A federal appeals court ruled recently that the 2nd Amendment protects the right to openly carry a gun in public for self-defense.
The 9th United States Circuit Court of Appeals ruled 2-1 that Hawaiian officials had violated George Young’s rights when he was denied a permit to openly carry a loaded gun in public to protect himself.
The three-judge panel’s decision reversed a lower court ruling that sided with officials who said the amendment only applied to guns kept in homes.
“We do not take lightly the problem of gun violence, which the State of Hawaii ‘has understandably sought to fight,'” Judge Diarmuid O’Scannlain wrote. “But, for better or for worse, the Second Amendment does protect a right to carry a firearm in public for self-defense.”
Gun rights is one of the most hotly debated issues in U.S. political
The United States Supreme Court struck down gun ownership bans in the District of Columbia and Chicago in 2008 and 2010, but has been reluctant in recent years to take on such cases, turning away challenges to gun restrictions.
Judge Richard Clifton noted in his dissent that several appeals courts have come down on different sides of whether guns can be openly carried in public, saying: “There is no single voice on this question.” He suggested the Supreme Court will inevitably have to weigh in.
Clifton, who like the other judges was appointed by a Republican president, criticized the majority for going “astray in several respects” and disregarding that states such as Hawaii have long regulated and limited the public carrying of guns, which he said did not undermine the core of the 2nd Amendment.
Tuesday’s ruling comes two years after a full panel of the San Francisco-based 9th Circuit ruled that there’s no right to carry concealed guns in public.

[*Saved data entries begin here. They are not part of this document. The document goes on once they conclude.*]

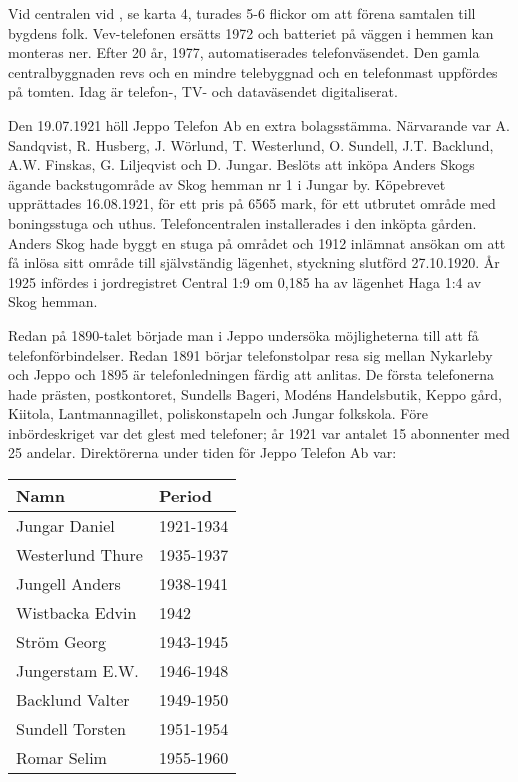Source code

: Vid centralen vid , se karta 4, turades 5-6 flickor om att förena samtalen till bygdens folk.	Vev-telefonen ersätts 1972 och batteriet på väggen i hemmen kan monteras ner. Efter 20 år, 1977, automatiserades telefonväsendet. Den	gamla centralbyggnaden revs och en mindre telebyggnad och en telefonmast uppfördes på tomten. Idag är telefon-, TV- och dataväsendet digitaliserat.





Den 19.07.1921 höll Jeppo Telefon Ab en extra bolagsstämma.	Närvarande var A. Sandqvist, R. Husberg, J. Wörlund, T. Westerlund,	O. Sundell, J.T. Backlund, A.W. Finskas, G. Liljeqvist och D. Jungar.	Beslöts att inköpa Anders Skogs ägande backstugområde av Skog hemman nr 1 i Jungar by. Köpebrevet upprättades 16.08.1921, för ett	pris på 6565 mark, för ett utbrutet område med boningsstuga och uthus. Telefoncentralen installerades i den inköpta gården. Anders Skog hade byggt en stuga på området och 1912 inlämnat ansökan om att få inlösa sitt område till självständig lägenhet, styckning slutförd 27.10.1920. År 1925 infördes i jordregistret Central 1:9 om 0,185 ha av lägenhet Haga 1:4  av Skog hemman.

Redan på 1890-talet började man i Jeppo undersöka möjligheterna till att få telefonförbindelser. Redan 1891 börjar telefonstolpar resa sig mellan Nykarleby och Jeppo och 1895 är telefonledningen färdig att anlitas. De första telefonerna hade prästen, postkontoret, Sundells Bageri, Modéns Handelsbutik, Keppo gård, Kiitola, Lantmannagillet, poliskonstapeln och Jungar folkskola. Före inbördeskriget var det glest med telefoner; år 1921 var antalet 15 abonnenter med 25 andelar.
Direktörerna under tiden för Jeppo Telefon Ab var:

\begin{center}
  \begin{tabular}{l l}
    \hline
    Namn & Period \\ \hline
    Jungar Daniel & 1921-1934 \\
    Westerlund Thure & 1935-1937 \\
    Jungell Anders & 1938-1941 \\
    Wistbacka Edvin & 1942 \\
    Ström Georg & 1943-1945 \\
    Jungerstam E.W. & 1946-1948 \\
    Backlund Valter & 1949-1950 \\
    Sundell Torsten & 1951-1954 \\
    Romar Selim & 1955-1960 \\ \hline
  \end{tabular}
\end{center}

That June 2016 ruling struck down a 2-1 panel opinion that was also written by O’Scannlain.
Attorney Alan Beck, who represented Young, said Hawaii County never issued a carry permit in 20 years. Young, a Vietnam veteran who spent 21 years in the infantry, couldn’t find anyone to represent him in his case and wasn’t even allowed to argue his case in a lower court.
Hawaii Attorney General Russell Suzuki said he planned to consult with the county and work with them on any further action.
“We are disappointed in the decision that would undermine Hawaii’s strong gun control law and our commitment to protect the public,” Suzuki said in a statement, though he noted the “well-reasoned dissent supporting the constitutionality of this law.”
The Second Amendment was adopted in 1789 and reads: “A well regulated Militia, being necessary to the security of a free State, the right of the people to keep and bear Arms, shall not be infringed.”